ECLI:NL:HR:2012:BX0914
Hoge Raad
- Cassatie
- M.W.C. Feteris
- R.J. Koopman
- Th. Groeneveld
- Rechtspraak.nl
Vergoeding van immateriële schade bij overschrijding van de redelijke termijn in belastinggeschillen
In deze zaak gaat het om een beroep in cassatie van belanghebbende X tegen de uitspraak van het Gerechtshof te 's-Hertogenbosch van 14 juli 2011, betreffende een aanslag in de inkomstenbelasting en de daarbij gegeven beschikking inzake heffingsrente. De belanghebbende had in 2003 een aanslag in de inkomstenbelasting opgelegd gekregen, waartegen hij bezwaar had gemaakt. De Inspecteur had de aanslag en de beschikking inzake heffingsrente verminderd, maar de Rechtbank te Breda had het beroep van belanghebbende gegrond verklaard en de uitspraken van de Inspecteur vernietigd. Hierna had het Hof de uitspraak van de Rechtbank vernietigd en de aanslag verder verminderd.
Belanghebbende heeft vervolgens cassatie ingesteld, waarbij de Hoge Raad oordeelt dat het beroep gegrond is. De Hoge Raad vernietigt de uitspraak van het Hof voor zover het de vergoeding van immateriële schade betreft en verwijst de zaak naar het Gerechtshof te Arnhem voor verdere behandeling. De Hoge Raad oordeelt dat het Hof niet voldoende heeft beoordeeld of de lange duur van de bezwaarfase een schadevergoeding rechtvaardigt.
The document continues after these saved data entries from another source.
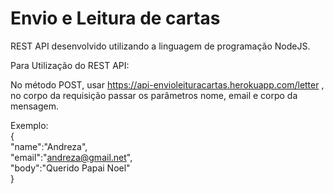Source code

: # Envio e Leitura de cartas

REST API desenvolvido utilizando a linguagem de programação NodeJS.

Para Utilização do REST API:

No método POST, usar https://api-envioleituracartas.herokuapp.com/letter , no corpo da requisição passar os parâmetros nome, email e corpo da mensagem.

Exemplo:
<br/> {    
    "name":"Andreza",<br/> 
    "email":"andreza@gmail.net",<br/> 
    "body":"Querido Papai Noel"
<br/> }

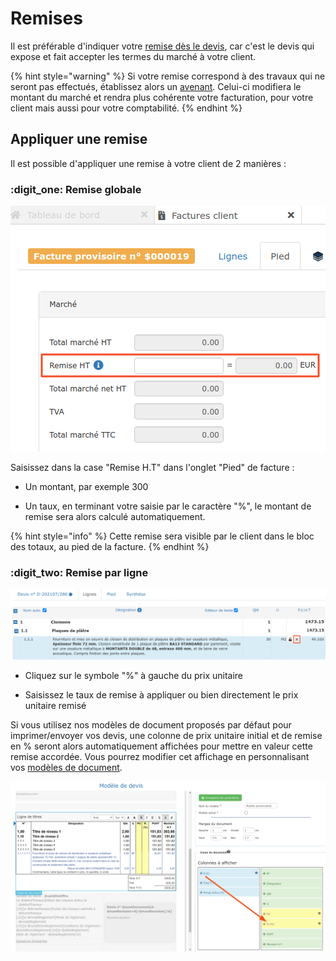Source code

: # Remises

Il est préférable d'indiquer votre [remise dès le devis](../les-devis/le-devis-en-details/remise.md), car c'est le devis qui expose et fait accepter les termes du marché à votre client.

{% hint style="warning" %}
Si votre remise correspond à des travaux qui ne seront pas effectués, établissez alors un [avenant](https://app.gitbook.com/@batidocs/s/documentation/\~/drafts/-Menm1wOmfmOcAl2vjRd/les-avenants). Celui-ci modifiera le montant du marché et rendra plus cohérente votre facturation, pour votre client mais aussi pour votre comptabilité.
{% endhint %}

## Appliquer une remise

Il est possible d'appliquer une remise à votre client de 2 manières :



### :digit_one: Remise globale

![](../../.gitbook/assets/11.png)

Saisissez dans la case "Remise H.T" dans l'onglet "Pied" de facture :

*   Un montant, par exemple 300


* Un taux, en terminant votre saisie par le caractère "%", le montant de remise sera alors calculé automatiquement.

{% hint style="info" %}
Cette remise sera visible par le client dans le bloc des totaux, au pied de la facture.
{% endhint %}



### :digit_two: Remise par ligne

![](../../.gitbook/assets/screenshot-61-copie-.png)

*   Cliquez sur le symbole "%" à gauche du prix unitaire


*   Saisissez le taux de remise à appliquer ou bien directement le prix unitaire remisé



Si vous utilisez nos modèles de document proposés par défaut pour imprimer/envoyer vos devis, une colonne de prix unitaire initial et de remise en % seront alors automatiquement affichées pour mettre en valeur cette remise accordée. Vous pourrez modifier cet affichage en personnalisant vos [modèles de document](https://app.gitbook.com/@batidocs/s/documentation/\~/drafts/-Men_pFAhyDLxf6Dn7SY/modeles-de-document).

![](../../.gitbook/assets/screenshot-165b-.png)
Belanghebbende had zich beklaagd over de lange tijd die verstreken was voordat de Inspecteur uitspraak deed op zijn bezwaarschrift, en had in zijn hogerberoepschrift verwezen naar een wetsvoorstel over schadevergoeding wegens termijnoverschrijding.
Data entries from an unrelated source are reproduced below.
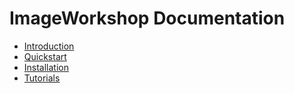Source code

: # ImageWorkshop Documentation

* [Introduction](introduction.md)
* [Quickstart](quickstart.md)
* [Installation](installation.md)
* [Tutorials](tutorials.md)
De Hoge Raad concludeert dat het Hof mogelijk niet heeft onderkend dat belanghebbende aanspraak maakte op vergoeding van immateriële schade, en dat het oordeel van het Hof in strijd is met eerdere jurisprudentie. De overige klachten van belanghebbende leiden niet tot cassatie. De Hoge Raad gelast dat de Staat het griffierecht van € 112 vergoedt aan belanghebbende. Dit arrest is gewezen door de raadsheren in een openbare zitting op 13 juli 2012.